Can Television “Want” Anything?

by Daniel Taylor on 10 March, 2010

…other than to go the way of newspapers.

It’s hard to understand the rhetoric that ascribes human traits to a medium, but writers continue to make assertions about the things that “television” and, more broadly, “video” “want.” The most recent offender is an op-ed piece in the New York Times that asserts that “Television Is Not Free and Does Not Want to Be.” Of course, after clarifying their own inherent bias on the topic of  à la carte media pricing, the question the Times should be asking is whether consumers still want to pay for television.

Eduardo Porter’s conclusion is as follows:

If we’re lucky, we’ll get a world in which TV is not free, but we will only pay for it when we want to watch it.

My first thought is, “lucky for whom?” In Pay TV circles, this is known as à la carte pricing.
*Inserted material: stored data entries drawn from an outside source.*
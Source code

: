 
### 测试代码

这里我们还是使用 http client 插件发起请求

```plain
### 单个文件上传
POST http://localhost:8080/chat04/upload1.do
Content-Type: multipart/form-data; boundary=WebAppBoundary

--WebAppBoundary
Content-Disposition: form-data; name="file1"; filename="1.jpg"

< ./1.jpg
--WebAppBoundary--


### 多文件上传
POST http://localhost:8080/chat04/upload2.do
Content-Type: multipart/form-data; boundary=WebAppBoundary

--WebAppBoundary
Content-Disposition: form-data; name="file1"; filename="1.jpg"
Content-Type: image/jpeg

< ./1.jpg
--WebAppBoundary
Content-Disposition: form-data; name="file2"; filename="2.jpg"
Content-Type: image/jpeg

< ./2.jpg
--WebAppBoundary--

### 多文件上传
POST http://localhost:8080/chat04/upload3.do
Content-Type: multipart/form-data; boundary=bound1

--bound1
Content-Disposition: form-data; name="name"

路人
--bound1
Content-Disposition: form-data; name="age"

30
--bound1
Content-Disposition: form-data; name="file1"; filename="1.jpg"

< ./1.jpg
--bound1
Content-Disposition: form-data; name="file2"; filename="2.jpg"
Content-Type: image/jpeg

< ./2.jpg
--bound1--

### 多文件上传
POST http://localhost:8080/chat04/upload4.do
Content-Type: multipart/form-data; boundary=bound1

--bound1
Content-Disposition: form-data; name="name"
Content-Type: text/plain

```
Like many other communications and media products and services, Pay TV has traditionally been sold in service bundles. This bundle has included a combination of direct subscription revenues (the bundle) as well as third-party advertising revenues. In his editorial, Porter suggests that we should get rid of the bundle, eliminate the advertising and allow people to buy just the programming they want.

Which is a very self-serving conclusion for someone from a company, and in an industry, where the Internet has beaten a profitable business model into submission. It’s as if Porter is saying: newspapers have to live with this inevitability, and so should the television industry.
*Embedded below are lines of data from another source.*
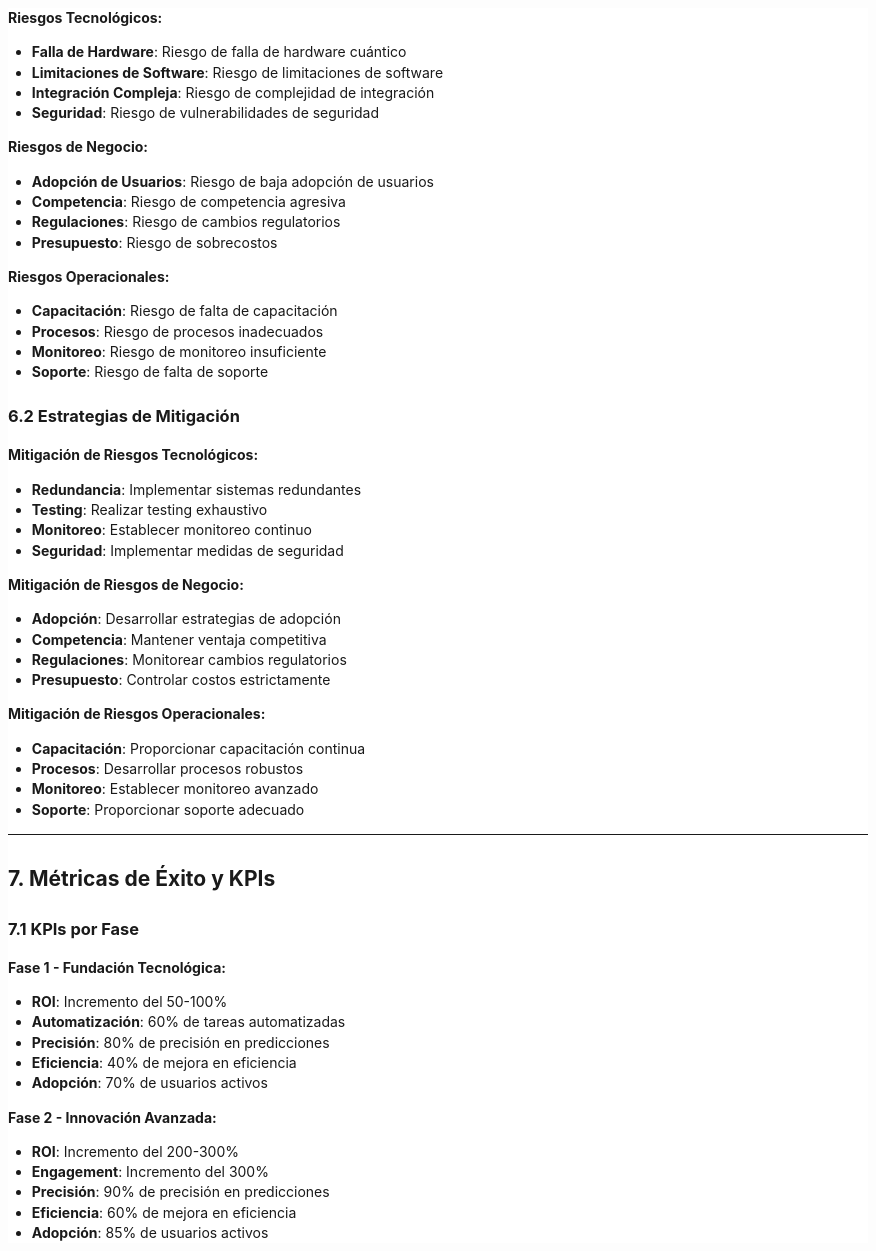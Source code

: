 **Riesgos Tecnológicos:**
- **Falla de Hardware**: Riesgo de falla de hardware cuántico
- **Limitaciones de Software**: Riesgo de limitaciones de software
- **Integración Compleja**: Riesgo de complejidad de integración
- **Seguridad**: Riesgo de vulnerabilidades de seguridad

**Riesgos de Negocio:**
- **Adopción de Usuarios**: Riesgo de baja adopción de usuarios
- **Competencia**: Riesgo de competencia agresiva
- **Regulaciones**: Riesgo de cambios regulatorios
- **Presupuesto**: Riesgo de sobrecostos

**Riesgos Operacionales:**
- **Capacitación**: Riesgo de falta de capacitación
- **Procesos**: Riesgo de procesos inadecuados
- **Monitoreo**: Riesgo de monitoreo insuficiente
- **Soporte**: Riesgo de falta de soporte

### 6.2 Estrategias de Mitigación

**Mitigación de Riesgos Tecnológicos:**
- **Redundancia**: Implementar sistemas redundantes
- **Testing**: Realizar testing exhaustivo
- **Monitoreo**: Establecer monitoreo continuo
- **Seguridad**: Implementar medidas de seguridad

**Mitigación de Riesgos de Negocio:**
- **Adopción**: Desarrollar estrategias de adopción
- **Competencia**: Mantener ventaja competitiva
- **Regulaciones**: Monitorear cambios regulatorios
- **Presupuesto**: Controlar costos estrictamente

**Mitigación de Riesgos Operacionales:**
- **Capacitación**: Proporcionar capacitación continua
- **Procesos**: Desarrollar procesos robustos
- **Monitoreo**: Establecer monitoreo avanzado
- **Soporte**: Proporcionar soporte adecuado

---

## 7. Métricas de Éxito y KPIs

### 7.1 KPIs por Fase

**Fase 1 - Fundación Tecnológica:**
- **ROI**: Incremento del 50-100%
- **Automatización**: 60% de tareas automatizadas
- **Precisión**: 80% de precisión en predicciones
- **Eficiencia**: 40% de mejora en eficiencia
- **Adopción**: 70% de usuarios activos

**Fase 2 - Innovación Avanzada:**
- **ROI**: Incremento del 200-300%
- **Engagement**: Incremento del 300%
- **Precisión**: 90% de precisión en predicciones
- **Eficiencia**: 60% de mejora en eficiencia
- **Adopción**: 85% de usuarios activos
But there are several key differences. The first of which is that newspapers are not television. The second is the triple play itself. Perhaps newspapers have to deal with the reality they’ve created for the precise reason that they aren’t in the business of selling Internet access. But Pay TV providers commonly find themselves in the business of selling Internet access, and the cross-subsidy between Pay TV, Internet access and telephone service provides a level of protection across the board.

You see, Porter, along with many others within the technology, media, online video and advertising industries, misses the key point of service pricing, bundling and regulation. Consumers like bundles with predictable monthly costs, even if they pay more than if they were to buy each service individually. And within the digital home, American consumers bundles occupy spending four to one against individual purchases for media, communications, software, etc.

Why pay more? Who knows? But ask any marketer, go buy lunch at a fast food restaurant, and you’ll see that the bundles go faster than the (less expensive)  à la carte options.

This applies to the triple play, because fixed-line Pay TV providers have the unique ability to do the following:

  1. To raise the price of stand-alone Internet access;
  2. To advocate for network neutrality;
  3. While at the same time seeking regulatory frameworks to reinforce (a) network management, and (b) “quality of service” tiers for Internet access; and
  4. Subsequently blocking competing (video) traffic over Internet connections within triple-play service bundles.

I won’t go through the numbers here, but it’s a very simple outcome. The MSOs will stand behind Network Neutrality with a 100% guarantee that they will offer “network neutral” services….at a much higher price than within the triple play. Doubt that? Look at what keeps happening with the BBC iPlayer and Project Canvas, which is an attempt (in the U.K.) to carry television traffic, profitably, over public Internet services.

Having worked in product marketing, and having worked with communications service companies for more than 15 years, I’ll present an alternate reality. If we start watching television online in truly large, Nielsen-rating numbers (and not the drips and drabs we’ve seen so far), that’s when we’ll see that we will still have the option to watch online. It’s just going to cost us more than we’re currently paying.

To Porter’s other point — in which we don’t want to watch advertising — the numbers are already in. Among DVR users, advertising viewership is up over the traditional linear audience. People who record programs are more likely to watch advertising.

Sorry, Charlie. TV isn’t going the way of newspapers. And if you really want to get serious about saving money on television, get a digital antenna and watch over the air. All this flap about Cablevision and Disney (ABC), and yet there’s remarkably little discussion about over-the-air signals. Probably because the next rainstorm would send everyone right back to their Pay TV provider.